• Data for processing:
▶

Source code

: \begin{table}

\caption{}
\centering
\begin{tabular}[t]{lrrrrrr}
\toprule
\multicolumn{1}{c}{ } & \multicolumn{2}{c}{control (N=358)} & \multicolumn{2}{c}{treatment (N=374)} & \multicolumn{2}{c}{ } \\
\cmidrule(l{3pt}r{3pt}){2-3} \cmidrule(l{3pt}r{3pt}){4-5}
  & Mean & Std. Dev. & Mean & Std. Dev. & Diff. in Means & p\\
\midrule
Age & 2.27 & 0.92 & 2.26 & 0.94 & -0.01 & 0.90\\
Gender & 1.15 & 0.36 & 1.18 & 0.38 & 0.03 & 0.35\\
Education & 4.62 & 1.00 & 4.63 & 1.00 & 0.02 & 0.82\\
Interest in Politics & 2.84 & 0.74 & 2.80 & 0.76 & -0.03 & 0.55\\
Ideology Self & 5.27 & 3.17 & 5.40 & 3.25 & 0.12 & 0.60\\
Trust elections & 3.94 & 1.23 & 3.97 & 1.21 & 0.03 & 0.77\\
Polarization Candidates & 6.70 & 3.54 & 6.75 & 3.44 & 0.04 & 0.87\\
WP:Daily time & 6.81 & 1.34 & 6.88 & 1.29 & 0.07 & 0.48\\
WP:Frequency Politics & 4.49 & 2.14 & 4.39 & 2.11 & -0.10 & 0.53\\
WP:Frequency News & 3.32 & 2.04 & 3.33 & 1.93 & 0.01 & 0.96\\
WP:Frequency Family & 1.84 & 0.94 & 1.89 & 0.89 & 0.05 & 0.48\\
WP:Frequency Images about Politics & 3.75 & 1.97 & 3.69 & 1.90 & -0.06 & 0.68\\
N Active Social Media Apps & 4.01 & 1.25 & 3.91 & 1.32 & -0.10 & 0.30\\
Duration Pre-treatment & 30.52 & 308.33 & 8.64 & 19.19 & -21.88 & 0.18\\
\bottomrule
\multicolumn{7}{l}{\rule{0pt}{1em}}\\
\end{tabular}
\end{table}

◀

• What to do:
Reproduce the records above exactly as they appear.

• Reply:
Source code

: \begin{table}

\caption{}
\centering
\begin{tabular}[t]{lrrrrrr}
\toprule
\multicolumn{1}{c}{ } & \multicolumn{2}{c}{control (N=358)} & \multicolumn{2}{c}{treatment (N=374)} & \multicolumn{2}{c}{ } \\
\cmidrule(l{3pt}r{3pt}){2-3} \cmidrule(l{3pt}r{3pt}){4-5}
  & Mean & Std. Dev. & Mean & Std. Dev. & Diff. in Means & p\\
\midrule
Age & 2.27 & 0.92 & 2.26 & 0.94 & -0.01 & 0.90\\
Gender & 1.15 & 0.36 & 1.18 & 0.38 & 0.03 & 0.35\\
Education & 4.62 & 1.00 & 4.63 & 1.00 & 0.02 & 0.82\\
Interest in Politics & 2.84 & 0.74 & 2.80 & 0.76 & -0.03 & 0.55\\
Ideology Self & 5.27 & 3.17 & 5.40 & 3.25 & 0.12 & 0.60\\
Trust elections & 3.94 & 1.23 & 3.97 & 1.21 & 0.03 & 0.77\\
Polarization Candidates & 6.70 & 3.54 & 6.75 & 3.44 & 0.04 & 0.87\\
WP:Daily time & 6.81 & 1.34 & 6.88 & 1.29 & 0.07 & 0.48\\
WP:Frequency Politics & 4.49 & 2.14 & 4.39 & 2.11 & -0.10 & 0.53\\
WP:Frequency News & 3.32 & 2.04 & 3.33 & 1.93 & 0.01 & 0.96\\
WP:Frequency Family & 1.84 & 0.94 & 1.89 & 0.89 & 0.05 & 0.48\\
WP:Frequency Images about Politics & 3.75 & 1.97 & 3.69 & 1.90 & -0.06 & 0.68\\
N Active Social Media Apps & 4.01 & 1.25 & 3.91 & 1.32 & -0.10 & 0.30\\
Duration Pre-treatment & 30.52 & 308.33 & 8.64 & 19.19 & -21.88 & 0.18\\
\bottomrule
\multicolumn{7}{l}{\rule{0pt}{1em}}\\
\end{tabular}
\end{table}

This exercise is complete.